_Try it_
Taking the listing below, restate word for word each line from the line with "- Cómo ejecutar" to the line with "## Reporte escrito", ends included, and stop there.

_Data shown_
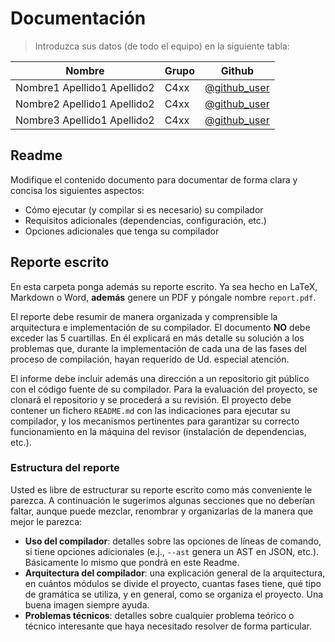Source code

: # Documentación

> Introduzca sus datos (de todo el equipo) en la siguiente tabla:

**Nombre** | **Grupo** | **Github**
--|--|--
Nombre1 Apellido1 Apellido2 | C4xx | [@github_user](https://github.com/<user>)
Nombre2 Apellido1 Apellido2 | C4xx | [@github_user](https://github.com/<user>)
Nombre3 Apellido1 Apellido2 | C4xx | [@github_user](https://github.com/<user>)

## Readme

Modifique el contenido documento para documentar de forma clara y concisa los siguientes aspectos:

- Cómo ejecutar (y compilar si es necesario) su compilador
- Requisitos adicionales (dependencias, configuración, etc.)
- Opciones adicionales que tenga su compilador

## Reporte escrito

En esta carpeta ponga además su reporte escrito. Ya sea hecho en LaTeX, Markdown o Word, **además** genere un PDF y póngale nombre `report.pdf`.

El reporte debe resumir de manera organizada y comprensible la arquitectura e implementación de su compilador.
El documento **NO** debe exceder las 5 cuartillas.
En él explicará en más detalle su solución a los problemas que, durante la implementación de cada una de las fases del proceso de compilación, hayan requerido de Ud. especial atención.

El informe debe incluir además una dirección a un repositorio git público con el código fuente de su compilador. Para la evaluación del proyecto, se clonará el repositorio y se procederá a su revisión. El proyecto debe contener un fichero `README.md` con las indicaciones para ejecutar su compilador, y los mecanismos pertinentes para garantizar su correcto funcionamiento en la máquina del revisor (instalación de dependencias, etc.).

### Estructura del reporte

Usted es libre de estructurar su reporte escrito como más conveniente le parezca. A continuación le sugerimos algunas secciones que no deberían faltar, aunque puede mezclar, renombrar y organizarlas de la manera que mejor le parezca:

- **Uso del compilador**: detalles sobre las opciones de líneas de comando, si tiene opciones adicionales (e.j., `--ast` genera un AST en JSON, etc.). Básicamente lo mismo que pondrá en este Readme.
- **Arquitectura del compilador**: una explicación general de la arquitectura, en cuántos módulos se divide el proyecto, cuantas fases tiene, qué tipo de gramática se utiliza, y en general, como se organiza el proyecto. Una buena imagen siempre ayuda.
- **Problemas técnicos**: detalles sobre cualquier problema teórico o técnico interesante que haya necesitado resolver de forma particular.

_Exercise output_
- Cómo ejecutar (y compilar si es necesario) su compilador
- Requisitos adicionales (dependencias, configuración, etc.)
- Opciones adicionales que tenga su compilador

## Reporte escrito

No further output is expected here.